While the media giants behind Venu — Disney, Fox and Warner Bros. Discovery — intend to appeal, this injunction may well prevent the service from launching in time for the NFL season kickoff next month, which would mark a significant victory for Fubo and its fellow virtual MVPDs (multichannel video programming distributors).
But the reprieve granted by the court is temporary in more than one sense. The injunction may not withstand a higher court’s scrutiny; while Fubo’s antitrust case against the platform now seems stronger than it first appeared, it would not be much of a leap for another judge to buy the argument that the service will increase competition rather than reducing it.
After all, while the vMVPD argues that blocking Venu is “a victory not only for Fubo but also for consumers,” as CEO David Gandler said in a statement, consumers can hardly complain about a service that lets them consolidate some of the many subscriptions needed to stream the breadth of live sports (though Paramount and NBCUniversal are not involved with Venu — which could be another strike against Fubo in a different judge’s eyes).
Furthermore, despite this victory, Fubo is fighting a losing battle that it cannot hope to win — a battle not against Venu and its partner companies, but against the inexorable tides of the media business.
Virtual MVPDs, like their traditional counterparts, are being squeezed hard by SVOD and cord-cutting. Q2 subscriber additions this year for Fubo, Sling TV and Hulu With Live TV were down more than 70% versus just four years ago.
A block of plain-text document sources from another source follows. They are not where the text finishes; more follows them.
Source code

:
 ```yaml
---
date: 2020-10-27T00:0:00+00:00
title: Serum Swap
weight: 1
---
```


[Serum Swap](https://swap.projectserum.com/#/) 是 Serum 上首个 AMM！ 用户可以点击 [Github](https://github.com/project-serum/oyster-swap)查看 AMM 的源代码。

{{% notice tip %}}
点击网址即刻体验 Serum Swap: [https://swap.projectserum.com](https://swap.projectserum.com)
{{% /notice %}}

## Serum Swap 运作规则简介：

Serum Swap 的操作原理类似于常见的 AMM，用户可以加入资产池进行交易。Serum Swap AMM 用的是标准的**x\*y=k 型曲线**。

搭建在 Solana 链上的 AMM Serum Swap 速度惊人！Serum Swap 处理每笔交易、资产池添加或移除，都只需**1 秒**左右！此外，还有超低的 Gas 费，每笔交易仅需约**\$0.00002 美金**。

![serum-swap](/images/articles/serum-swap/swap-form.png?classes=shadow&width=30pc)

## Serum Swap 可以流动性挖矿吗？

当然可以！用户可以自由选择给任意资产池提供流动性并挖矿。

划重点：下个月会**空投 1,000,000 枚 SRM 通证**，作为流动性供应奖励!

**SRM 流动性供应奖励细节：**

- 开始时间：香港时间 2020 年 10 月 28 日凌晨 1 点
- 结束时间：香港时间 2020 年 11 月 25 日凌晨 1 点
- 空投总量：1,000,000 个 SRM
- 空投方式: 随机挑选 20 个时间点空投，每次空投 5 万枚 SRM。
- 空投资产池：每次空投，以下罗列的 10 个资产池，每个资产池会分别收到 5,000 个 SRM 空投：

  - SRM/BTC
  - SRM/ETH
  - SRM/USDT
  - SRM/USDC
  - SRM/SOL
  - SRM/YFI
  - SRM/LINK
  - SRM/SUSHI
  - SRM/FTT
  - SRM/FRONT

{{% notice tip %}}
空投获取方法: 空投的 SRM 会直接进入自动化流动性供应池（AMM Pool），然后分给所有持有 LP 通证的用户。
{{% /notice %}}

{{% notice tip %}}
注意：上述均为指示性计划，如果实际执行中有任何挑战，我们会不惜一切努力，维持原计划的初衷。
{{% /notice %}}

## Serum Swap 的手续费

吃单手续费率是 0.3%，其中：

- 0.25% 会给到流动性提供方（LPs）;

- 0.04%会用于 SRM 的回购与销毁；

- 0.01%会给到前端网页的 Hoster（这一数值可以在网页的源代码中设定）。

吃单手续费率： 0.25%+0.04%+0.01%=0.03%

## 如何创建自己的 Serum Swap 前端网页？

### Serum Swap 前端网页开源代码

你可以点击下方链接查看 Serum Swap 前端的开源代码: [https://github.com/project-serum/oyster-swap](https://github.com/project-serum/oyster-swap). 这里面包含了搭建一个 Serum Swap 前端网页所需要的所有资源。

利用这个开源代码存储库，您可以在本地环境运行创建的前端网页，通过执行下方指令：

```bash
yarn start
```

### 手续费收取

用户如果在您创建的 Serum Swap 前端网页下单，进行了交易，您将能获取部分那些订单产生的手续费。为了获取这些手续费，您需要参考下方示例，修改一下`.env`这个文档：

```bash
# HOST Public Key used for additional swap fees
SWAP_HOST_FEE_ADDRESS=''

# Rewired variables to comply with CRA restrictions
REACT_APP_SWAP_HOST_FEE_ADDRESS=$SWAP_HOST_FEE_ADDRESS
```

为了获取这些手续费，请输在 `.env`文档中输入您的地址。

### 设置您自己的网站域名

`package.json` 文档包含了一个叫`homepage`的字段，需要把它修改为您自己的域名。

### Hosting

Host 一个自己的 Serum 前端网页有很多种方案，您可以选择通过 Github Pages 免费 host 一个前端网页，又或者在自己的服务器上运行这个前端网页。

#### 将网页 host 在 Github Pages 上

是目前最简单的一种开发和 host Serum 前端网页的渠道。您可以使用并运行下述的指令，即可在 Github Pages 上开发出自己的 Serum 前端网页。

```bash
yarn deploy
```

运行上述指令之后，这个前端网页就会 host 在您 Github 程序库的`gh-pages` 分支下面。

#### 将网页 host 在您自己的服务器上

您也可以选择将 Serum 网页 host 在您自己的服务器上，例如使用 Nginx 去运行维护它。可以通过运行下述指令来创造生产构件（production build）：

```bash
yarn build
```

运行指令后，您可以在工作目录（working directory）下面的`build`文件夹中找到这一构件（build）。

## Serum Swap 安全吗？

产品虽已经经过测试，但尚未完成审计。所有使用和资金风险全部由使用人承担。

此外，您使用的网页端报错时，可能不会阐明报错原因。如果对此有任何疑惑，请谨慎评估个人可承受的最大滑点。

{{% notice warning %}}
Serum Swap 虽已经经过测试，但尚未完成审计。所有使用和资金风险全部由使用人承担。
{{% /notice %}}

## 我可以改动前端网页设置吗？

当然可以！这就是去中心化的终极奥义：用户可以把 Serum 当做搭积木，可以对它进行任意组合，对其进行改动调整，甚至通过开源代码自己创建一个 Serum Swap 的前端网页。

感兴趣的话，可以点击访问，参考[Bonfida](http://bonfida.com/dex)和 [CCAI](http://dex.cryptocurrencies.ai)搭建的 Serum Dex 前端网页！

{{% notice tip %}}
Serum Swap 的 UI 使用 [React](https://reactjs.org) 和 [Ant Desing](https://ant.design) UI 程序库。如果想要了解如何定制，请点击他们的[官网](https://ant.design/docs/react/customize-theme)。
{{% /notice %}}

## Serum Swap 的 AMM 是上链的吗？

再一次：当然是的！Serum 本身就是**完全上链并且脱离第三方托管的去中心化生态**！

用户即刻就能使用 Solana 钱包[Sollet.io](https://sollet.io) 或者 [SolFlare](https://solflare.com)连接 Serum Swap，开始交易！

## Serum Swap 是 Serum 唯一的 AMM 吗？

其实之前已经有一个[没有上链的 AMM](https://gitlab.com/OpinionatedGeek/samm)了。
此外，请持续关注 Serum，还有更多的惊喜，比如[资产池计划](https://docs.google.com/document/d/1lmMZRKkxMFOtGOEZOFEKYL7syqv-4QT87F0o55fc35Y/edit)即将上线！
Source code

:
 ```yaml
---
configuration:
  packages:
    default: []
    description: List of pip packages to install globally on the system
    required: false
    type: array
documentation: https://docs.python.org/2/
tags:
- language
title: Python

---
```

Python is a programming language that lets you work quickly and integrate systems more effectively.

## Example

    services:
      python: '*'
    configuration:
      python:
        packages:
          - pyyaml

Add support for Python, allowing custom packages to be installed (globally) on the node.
Of course, Fubo typically sees its biggest subscriber gains in Q3 and Q4 thanks to the NFL season (hence the rush to halt the launch of Venu). But it’s clear at this point that, for Fubo at least, the virtual MVPD business is a seasonal one: Subscribers reliably peak in Q4 each year and dip over the following two quarters.
This seasonality makes sense, as Fubo has positioned itself as a sports-centric service, a niche that is naturally threatened by the prospect of Venu.
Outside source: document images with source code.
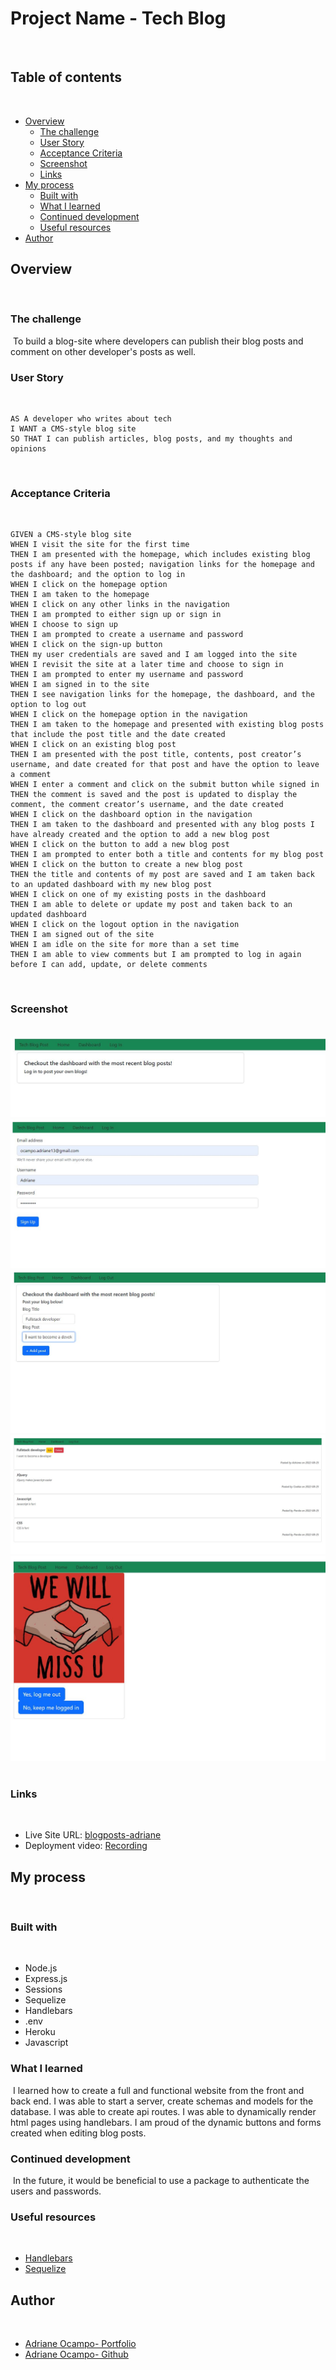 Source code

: # Project Name - Tech Blog
​
## Table of contents
​
- [Overview](#overview)
  - [The challenge](#the-challenge)
  - [User Story](#user-story)
  - [Acceptance Criteria](#acceptance-criteria)
  - [Screenshot](#screenshot)
  - [Links](#links)
- [My process](#my-process)
  - [Built with](#built-with)
  - [What I learned](#what-i-learned)
  - [Continued development](#continued-development)
  - [Useful resources](#useful-resources)
- [Author](#author)
​

## Overview
​
### The challenge
​
To build a blog-site where developers can publish their blog posts and comment on other developer's posts as well. 
​
### User Story
​
```
AS A developer who writes about tech
I WANT a CMS-style blog site
SO THAT I can publish articles, blog posts, and my thoughts and opinions
```
​
### Acceptance Criteria
​
```
GIVEN a CMS-style blog site
WHEN I visit the site for the first time
THEN I am presented with the homepage, which includes existing blog posts if any have been posted; navigation links for the homepage and the dashboard; and the option to log in
WHEN I click on the homepage option
THEN I am taken to the homepage
WHEN I click on any other links in the navigation
THEN I am prompted to either sign up or sign in
WHEN I choose to sign up
THEN I am prompted to create a username and password
WHEN I click on the sign-up button
THEN my user credentials are saved and I am logged into the site
WHEN I revisit the site at a later time and choose to sign in
THEN I am prompted to enter my username and password
WHEN I am signed in to the site
THEN I see navigation links for the homepage, the dashboard, and the option to log out
WHEN I click on the homepage option in the navigation
THEN I am taken to the homepage and presented with existing blog posts that include the post title and the date created
WHEN I click on an existing blog post
THEN I am presented with the post title, contents, post creator’s username, and date created for that post and have the option to leave a comment
WHEN I enter a comment and click on the submit button while signed in
THEN the comment is saved and the post is updated to display the comment, the comment creator’s username, and the date created
WHEN I click on the dashboard option in the navigation
THEN I am taken to the dashboard and presented with any blog posts I have already created and the option to add a new blog post
WHEN I click on the button to add a new blog post
THEN I am prompted to enter both a title and contents for my blog post
WHEN I click on the button to create a new blog post
THEN the title and contents of my post are saved and I am taken back to an updated dashboard with my new blog post
WHEN I click on one of my existing posts in the dashboard
THEN I am able to delete or update my post and taken back to an updated dashboard
WHEN I click on the logout option in the navigation
THEN I am signed out of the site
WHEN I am idle on the site for more than a set time
THEN I am able to view comments but I am prompted to log in again before I can add, update, or delete comments
```
​
### Screenshot
​
![](./public/assets/images/homepageScreenshot.JPG)
![](./public/assets/images/signupScreenshot.JPG)
![](./public/assets/images/postScreenshot.JPG)
![](./public/assets/images/blogScreenshot.JPG)
![](./public/assets/images/logoutScreenshot.JPG)
​

### Links
​
- Live Site URL: [blogposts-adriane](https://blogposts-adriane.herokuapp.com/)
- Deployment video: [Recording](https://drive.google.com/file/d/1Y4MmAdEQPvqt0xZgxEvHe_Ceu_L-ckqb/view)
​
## My process
​
### Built with
​
- Node.js
- Express.js
- Sessions
- Sequelize
- Handlebars
- .env
- Heroku
- Javascript
​
### What I learned
​
I learned how to create a full and functional website from the front and back end. I was able to start a server, create schemas and models for the database. I was able to create api routes. I was able to dynamically render html pages using handlebars. I am proud of the dynamic buttons and forms created when editing blog posts. 
​
### Continued development
​
​In the future, it would be beneficial to use a package to authenticate the users and passwords. 

### Useful resources
​
- [Handlebars](https://handlebarsjs.com/)
- [Sequelize](https://sequelize.org/) 
​
## Author
​
- [Adriane Ocampo- Portfolio](https://ocampoad.github.io/Adriane_Ocampo_Portfolio/)
- [Adriane Ocampo- Github](https://github.com/ocampoad)
​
But the joint venture is hardly the only threat to Fubo’s market power; more and more live sports are becoming available on SVOD platforms, whether through rights renegotiations or new platforms such as Disney’s direct-to-consumer ESPN product. The fact remains that, Venu or no Venu, Fubo’s position in the marketplace is becoming increasingly vulnerable.
It's therefore safe to say that blocking Venu, even permanently, would do little but buy Fubo slightly more time on the overcrowded streaming stage. What’s to stop Fox from launching its own sports-centric streaming service — a subscription tier of Tubi, perhaps? — should Venu be undone? The linear TV ecosystem is eroding, inevitably, and media companies will need to shore up their own survival somehow.
Unfortunately, there’s not much Fubo can do in that regard as that erosion continues, barring a major strategic pivot. Blocking Venu will be a stopgap measure, and it does no good to pretend it will be more than that.